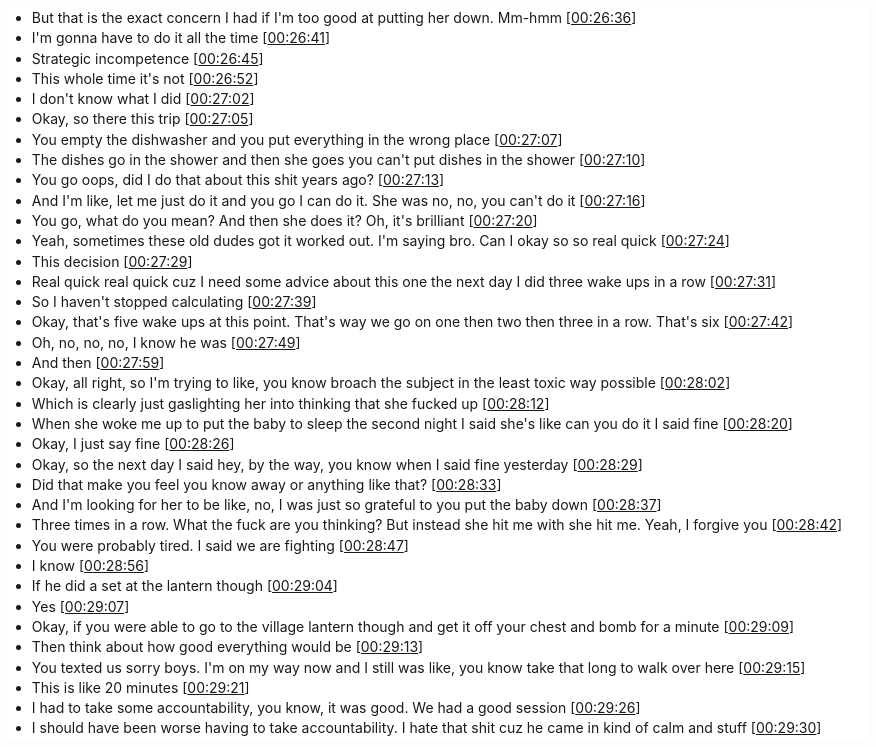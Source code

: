 *  But that is the exact concern I had if I'm too good at putting her down. Mm-hmm [[00:26:36](https://www.youtube.com/watch?v=fz2CTOUZ5NU&t=1596.96s)]
*  I'm gonna have to do it all the time [[00:26:41](https://www.youtube.com/watch?v=fz2CTOUZ5NU&t=1601.56s)]
*  Strategic incompetence [[00:26:45](https://www.youtube.com/watch?v=fz2CTOUZ5NU&t=1605.76s)]
*  This whole time it's not [[00:26:52](https://www.youtube.com/watch?v=fz2CTOUZ5NU&t=1612.0s)]
*  I don't know what I did [[00:27:02](https://www.youtube.com/watch?v=fz2CTOUZ5NU&t=1622.8s)]
*  Okay, so there this trip [[00:27:05](https://www.youtube.com/watch?v=fz2CTOUZ5NU&t=1625.08s)]
*  You empty the dishwasher and you put everything in the wrong place [[00:27:07](https://www.youtube.com/watch?v=fz2CTOUZ5NU&t=1627.6399999999999s)]
*  The dishes go in the shower and then she goes you can't put dishes in the shower [[00:27:10](https://www.youtube.com/watch?v=fz2CTOUZ5NU&t=1630.08s)]
*  You go oops, did I do that about this shit years ago? [[00:27:13](https://www.youtube.com/watch?v=fz2CTOUZ5NU&t=1633.24s)]
*  And I'm like, let me just do it and you go I can do it. She was no, no, you can't do it [[00:27:16](https://www.youtube.com/watch?v=fz2CTOUZ5NU&t=1636.08s)]
*  You go, what do you mean? And then she does it? Oh, it's brilliant [[00:27:20](https://www.youtube.com/watch?v=fz2CTOUZ5NU&t=1640.84s)]
*  Yeah, sometimes these old dudes got it worked out. I'm saying bro. Can I okay so so real quick [[00:27:24](https://www.youtube.com/watch?v=fz2CTOUZ5NU&t=1644.0s)]
*  This decision [[00:27:29](https://www.youtube.com/watch?v=fz2CTOUZ5NU&t=1649.28s)]
*  Real quick real quick cuz I need some advice about this one the next day I did three wake ups in a row [[00:27:31](https://www.youtube.com/watch?v=fz2CTOUZ5NU&t=1651.72s)]
*  So I haven't stopped calculating [[00:27:39](https://www.youtube.com/watch?v=fz2CTOUZ5NU&t=1659.0s)]
*  Okay, that's five wake ups at this point. That's way we go on one then two then three in a row. That's six [[00:27:42](https://www.youtube.com/watch?v=fz2CTOUZ5NU&t=1662.84s)]
*  Oh, no, no, no, I know he was [[00:27:49](https://www.youtube.com/watch?v=fz2CTOUZ5NU&t=1669.08s)]
*  And then [[00:27:59](https://www.youtube.com/watch?v=fz2CTOUZ5NU&t=1679.28s)]
*  Okay, all right, so I'm trying to like, you know broach the subject in the least toxic way possible [[00:28:02](https://www.youtube.com/watch?v=fz2CTOUZ5NU&t=1682.56s)]
*  Which is clearly just gaslighting her into thinking that she fucked up [[00:28:12](https://www.youtube.com/watch?v=fz2CTOUZ5NU&t=1692.32s)]
*  When she woke me up to put the baby to sleep the second night I said she's like can you do it I said fine [[00:28:20](https://www.youtube.com/watch?v=fz2CTOUZ5NU&t=1700.32s)]
*  Okay, I just say fine [[00:28:26](https://www.youtube.com/watch?v=fz2CTOUZ5NU&t=1706.7600000000002s)]
*  Okay, so the next day I said hey, by the way, you know when I said fine yesterday [[00:28:29](https://www.youtube.com/watch?v=fz2CTOUZ5NU&t=1709.2800000000002s)]
*  Did that make you feel you know away or anything like that? [[00:28:33](https://www.youtube.com/watch?v=fz2CTOUZ5NU&t=1713.96s)]
*  And I'm looking for her to be like, no, I was just so grateful to you put the baby down [[00:28:37](https://www.youtube.com/watch?v=fz2CTOUZ5NU&t=1717.7600000000002s)]
*  Three times in a row. What the fuck are you thinking? But instead she hit me with she hit me. Yeah, I forgive you [[00:28:42](https://www.youtube.com/watch?v=fz2CTOUZ5NU&t=1722.0s)]
*  You were probably tired. I said we are fighting [[00:28:47](https://www.youtube.com/watch?v=fz2CTOUZ5NU&t=1727.3200000000002s)]
*  I know [[00:28:56](https://www.youtube.com/watch?v=fz2CTOUZ5NU&t=1736.88s)]
*  If he did a set at the lantern though [[00:29:04](https://www.youtube.com/watch?v=fz2CTOUZ5NU&t=1744.64s)]
*  Yes [[00:29:07](https://www.youtube.com/watch?v=fz2CTOUZ5NU&t=1747.92s)]
*  Okay, if you were able to go to the village lantern though and get it off your chest and bomb for a minute [[00:29:09](https://www.youtube.com/watch?v=fz2CTOUZ5NU&t=1749.4s)]
*  Then think about how good everything would be [[00:29:13](https://www.youtube.com/watch?v=fz2CTOUZ5NU&t=1753.3600000000001s)]
*  You texted us sorry boys. I'm on my way now and I still was like, you know take that long to walk over here [[00:29:15](https://www.youtube.com/watch?v=fz2CTOUZ5NU&t=1755.7600000000002s)]
*  This is like 20 minutes [[00:29:21](https://www.youtube.com/watch?v=fz2CTOUZ5NU&t=1761.5200000000002s)]
*  I had to take some accountability, you know, it was good. We had a good session [[00:29:26](https://www.youtube.com/watch?v=fz2CTOUZ5NU&t=1766.24s)]
*  I should have been worse having to take accountability. I hate that shit cuz he came in kind of calm and stuff [[00:29:30](https://www.youtube.com/watch?v=fz2CTOUZ5NU&t=1770.48s)]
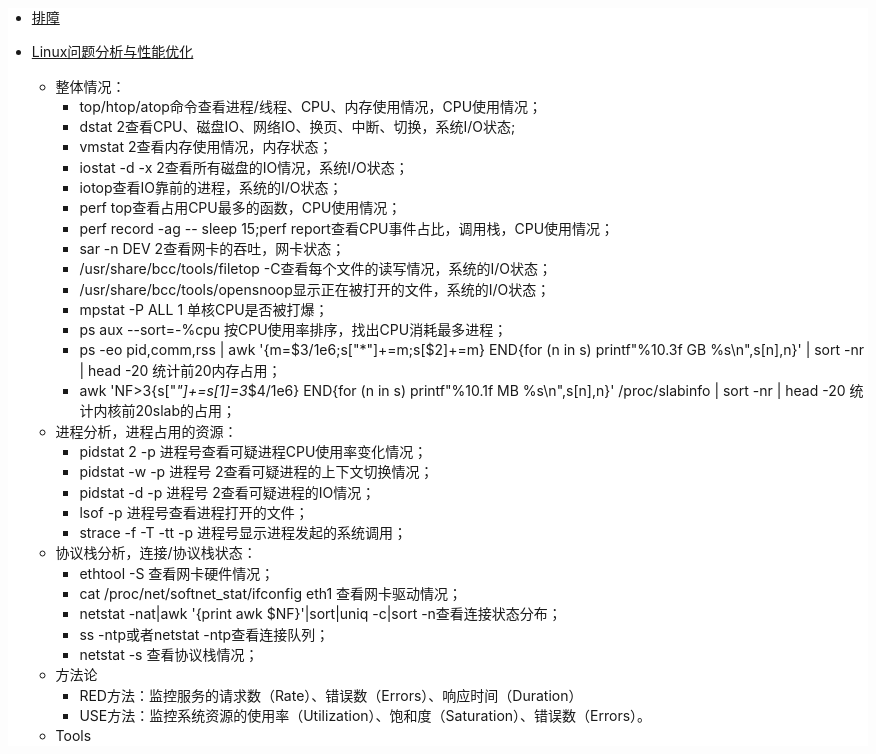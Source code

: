   - [排障](https://mp.weixin.qq.com/s?__biz=MzkyMTIzMTkzNA==&mid=2247505250&idx=1&sn=a854ee9a456e27e3bd4202380e4782c8&chksm=c1842233f6f3ab251f1a686e4f4bbeaa305a73ff3b09d5846b3ae536153ed22ba716c99f0ae5&scene=21#wechat_redirect)

- [Linux问题分析与性能优化](https://mp.weixin.qq.com/s?__biz=MzkyMTIzMTkzNA==&mid=2247529939&idx=2&sn=f193d1ea112482945d8be3d97d1eba85&chksm=c1848282f6f30b94a2b1851d2a18a8ce0e026cc79b5ace4076909389704aaab185ccdc9c5bef&scene=21#wechat_redirect) 
  - 整体情况：
    - top/htop/atop命令查看进程/线程、CPU、内存使用情况，CPU使用情况；
    - dstat 2查看CPU、磁盘IO、网络IO、换页、中断、切换，系统I/O状态;
    - vmstat 2查看内存使用情况，内存状态；
    - iostat -d -x 2查看所有磁盘的IO情况，系统I/O状态；
    - iotop查看IO靠前的进程，系统的I/O状态；
    - perf top查看占用CPU最多的函数，CPU使用情况；
    - perf record -ag -- sleep 15;perf report查看CPU事件占比，调用栈，CPU使用情况；
    - sar -n DEV 2查看网卡的吞吐，网卡状态；
    - /usr/share/bcc/tools/filetop -C查看每个文件的读写情况，系统的I/O状态；
    - /usr/share/bcc/tools/opensnoop显示正在被打开的文件，系统的I/O状态；
    - mpstat -P ALL 1 单核CPU是否被打爆；
    - ps aux --sort=-%cpu 按CPU使用率排序，找出CPU消耗最多进程；
    - ps -eo pid,comm,rss | awk '{m=$3/1e6;s["*"]+=m;s[$2]+=m} END{for (n in s) printf"%10.3f GB  %s\n",s[n],n}' | sort -nr | head -20 统计前20内存占用；
    - awk 'NF>3{s["*"]+=s[$1]=$3*$4/1e6} END{for (n in s) printf"%10.1f MB  %s\n",s[n],n}' /proc/slabinfo | sort -nr | head -20  统计内核前20slab的占用；
  - 进程分析，进程占用的资源：
    - pidstat 2 -p 进程号查看可疑进程CPU使用率变化情况；
    - pidstat -w -p 进程号 2查看可疑进程的上下文切换情况；
    - pidstat -d -p 进程号 2查看可疑进程的IO情况；
    - lsof -p 进程号查看进程打开的文件；
    - strace -f -T -tt -p 进程号显示进程发起的系统调用；
  - 协议栈分析，连接/协议栈状态：
    - ethtool -S 查看网卡硬件情况；
    - cat /proc/net/softnet_stat/ifconfig eth1 查看网卡驱动情况；
    - netstat -nat|awk '{print awk $NF}'|sort|uniq -c|sort -n查看连接状态分布；
    - ss -ntp或者netstat -ntp查看连接队列；
    - netstat -s 查看协议栈情况；
  - 方法论
    - RED方法：监控服务的请求数（Rate）、错误数（Errors）、响应时间（Duration）
    - USE方法：监控系统资源的使用率（Utilization）、饱和度（Saturation）、错误数（Errors）。
  - Tools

______

> [Task statement] Starting with the line that has "- pidstat 2 -p 进程号查看可疑进程CPU使用率变化情况；", print each remaining line of the listing exactly.

> [Response area]
    - pidstat 2 -p 进程号查看可疑进程CPU使用率变化情况；
    - pidstat -w -p 进程号 2查看可疑进程的上下文切换情况；
    - pidstat -d -p 进程号 2查看可疑进程的IO情况；
    - lsof -p 进程号查看进程打开的文件；
    - strace -f -T -tt -p 进程号显示进程发起的系统调用；
  - 协议栈分析，连接/协议栈状态：
    - ethtool -S 查看网卡硬件情况；
    - cat /proc/net/softnet_stat/ifconfig eth1 查看网卡驱动情况；
    - netstat -nat|awk '{print awk $NF}'|sort|uniq -c|sort -n查看连接状态分布；
    - ss -ntp或者netstat -ntp查看连接队列；
    - netstat -s 查看协议栈情况；
  - 方法论
    - RED方法：监控服务的请求数（Rate）、错误数（Errors）、响应时间（Duration）
    - USE方法：监控系统资源的使用率（Utilization）、饱和度（Saturation）、错误数（Errors）。
  - Tools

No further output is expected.